Remember to keep praying through this whole process! And for more detailed ideas on how to talk to Susan in an engaging manner, I encourage you to read chapter 8 in Ken Sande’s book, The Peacemaker, which gives several other principles for confrontation and examples of specific wording. The more carefully you plan this part of the peacemaking process, the more likely it is to go well.

Go and be reconciled

If the Lord opens Susan’s heart to admit even a little fault in this situation, you will have a golden opportunity to truly forgive her, and at the same time to teach her about God’s forgiveness.

One of the simplest ways to understand forgiveness is to think of it as four promises that mirror the promises God makes to us when he forgives us. These promises may be summarized as follows:

  • I will not dwell on this incident.
  • I will not bring this incident up and use it against you in the future.
  • I will not talk to others about this incident.
  • I will not let this incident stand between us or hinder our personal relationship.

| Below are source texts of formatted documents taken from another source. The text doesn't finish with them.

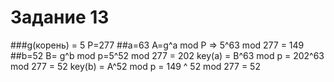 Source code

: # Задание 13
###g(корень) = 5 P=277
##a=63
A=g^a mod P => 5^63 mod  277 = 149
##b=52
B= g^b mod p=5^52 mod 277 = 202
key(a) = B^63 mod p = 202^63 mod 277 = 52
key(b) = A^52 mod p = 149 ^ 52 mod 277 = 52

If Susan admits to even a little responsibility for the situation, you could express your forgiveness to her by saying: “Susan, I gladly forgive you. God has forgiven me for much worse things, and out of love for him I am happy to forgive you. Just so you know what I mean by forgiveness, let me make four specific promises to you.” And then say the promises. What a great way to show Susan in a personal and concrete way the marvelous forgiveness Jesus gives to us through his atoning work on the cross!

If Susan does not admit to any wrongdoing, you might still be able to show her what God’s forgiveness is all about. When you make your confession to her, she might say something like, “That’s okay. Just forget it.” If she does, you could respond by saying, “No, it’s not okay. I was wrong. I don’t need to forget about this; I need to be forgiven. I need you to make four promises to me. Could I tell you what they are?” She will probably say yes, in which case you can lay out the four promises of forgiveness. Then you could explain, “Those are the promises God makes to me whenever I confess and ask for his forgiveness. I would deeply appreciate it if you would forgive me the same way for what I said about you.”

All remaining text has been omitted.